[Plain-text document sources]
⁂
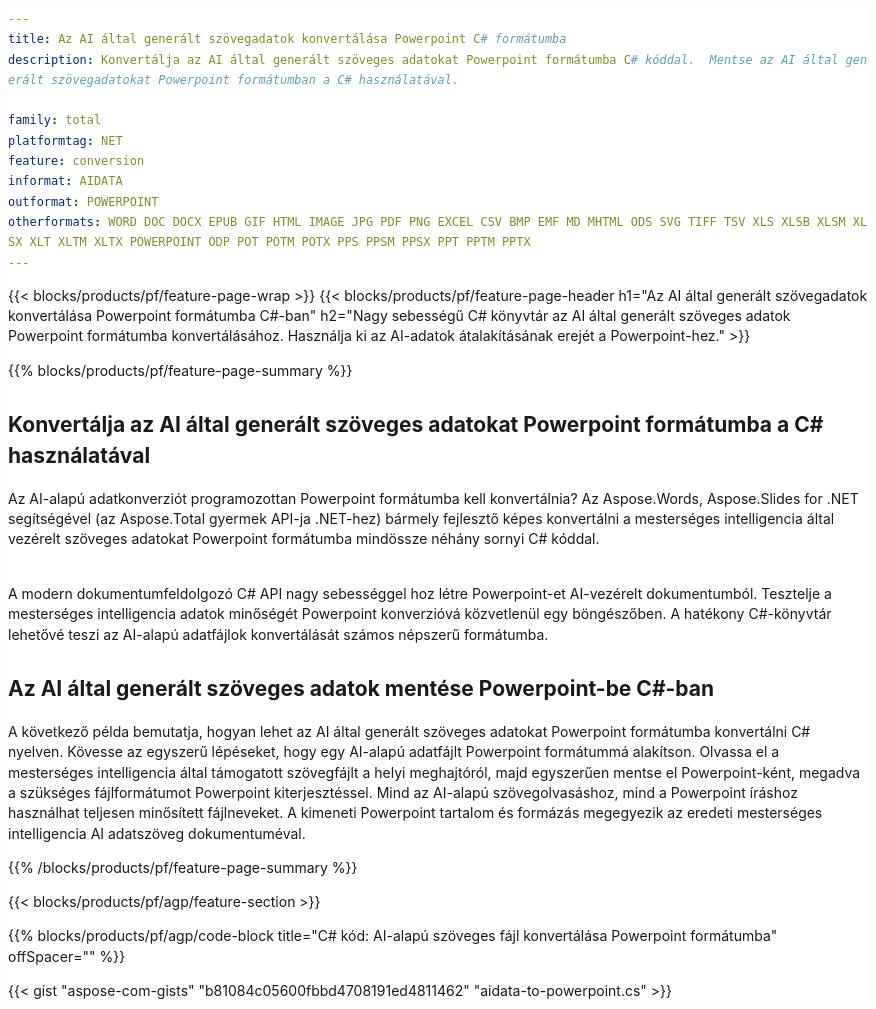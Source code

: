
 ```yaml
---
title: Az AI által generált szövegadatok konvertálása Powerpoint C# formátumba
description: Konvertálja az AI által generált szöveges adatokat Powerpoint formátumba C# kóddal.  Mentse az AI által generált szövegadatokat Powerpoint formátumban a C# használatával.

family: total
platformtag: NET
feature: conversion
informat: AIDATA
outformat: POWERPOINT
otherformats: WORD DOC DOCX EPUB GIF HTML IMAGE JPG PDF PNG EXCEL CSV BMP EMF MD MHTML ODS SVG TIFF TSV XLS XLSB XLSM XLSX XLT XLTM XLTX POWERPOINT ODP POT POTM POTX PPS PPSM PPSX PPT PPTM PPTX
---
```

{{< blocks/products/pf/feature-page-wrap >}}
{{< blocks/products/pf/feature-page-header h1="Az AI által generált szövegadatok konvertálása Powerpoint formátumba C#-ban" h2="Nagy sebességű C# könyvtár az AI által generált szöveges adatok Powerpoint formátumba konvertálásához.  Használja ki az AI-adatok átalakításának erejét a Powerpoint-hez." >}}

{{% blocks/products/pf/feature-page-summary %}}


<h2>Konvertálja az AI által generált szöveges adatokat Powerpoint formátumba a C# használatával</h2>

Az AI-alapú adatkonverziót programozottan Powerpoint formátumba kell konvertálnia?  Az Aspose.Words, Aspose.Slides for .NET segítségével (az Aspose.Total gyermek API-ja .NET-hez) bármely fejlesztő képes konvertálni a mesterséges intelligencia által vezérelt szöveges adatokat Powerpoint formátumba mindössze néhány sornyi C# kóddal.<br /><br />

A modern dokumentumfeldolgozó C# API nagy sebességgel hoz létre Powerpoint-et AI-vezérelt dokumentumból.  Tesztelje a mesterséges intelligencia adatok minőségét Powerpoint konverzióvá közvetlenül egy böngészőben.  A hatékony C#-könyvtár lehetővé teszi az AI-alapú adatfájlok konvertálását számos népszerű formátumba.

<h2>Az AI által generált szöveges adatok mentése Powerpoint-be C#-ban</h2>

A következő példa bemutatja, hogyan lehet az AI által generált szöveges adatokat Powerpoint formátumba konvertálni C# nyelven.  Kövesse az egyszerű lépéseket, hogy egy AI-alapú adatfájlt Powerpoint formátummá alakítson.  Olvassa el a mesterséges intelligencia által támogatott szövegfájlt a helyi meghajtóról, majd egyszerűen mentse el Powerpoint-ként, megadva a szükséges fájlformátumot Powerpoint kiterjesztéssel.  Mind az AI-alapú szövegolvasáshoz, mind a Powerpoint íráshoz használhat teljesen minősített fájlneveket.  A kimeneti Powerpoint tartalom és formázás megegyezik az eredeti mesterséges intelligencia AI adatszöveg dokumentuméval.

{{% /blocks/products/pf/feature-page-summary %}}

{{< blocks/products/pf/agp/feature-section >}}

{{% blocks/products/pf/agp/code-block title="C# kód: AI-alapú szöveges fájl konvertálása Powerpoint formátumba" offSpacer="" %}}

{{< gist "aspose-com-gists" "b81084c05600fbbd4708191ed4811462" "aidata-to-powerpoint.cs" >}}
⁂
- [Problem]: Restate the line containing "kód: AI-alapú szöveges" and every remaining line of the records word for word. Add nothing.

- [Answer to this task]:
{{% blocks/products/pf/agp/code-block title="C# kód: AI-alapú szöveges fájl konvertálása Powerpoint formátumba" offSpacer="" %}}

{{< gist "aspose-com-gists" "b81084c05600fbbd4708191ed4811462" "aidata-to-powerpoint.cs" >}}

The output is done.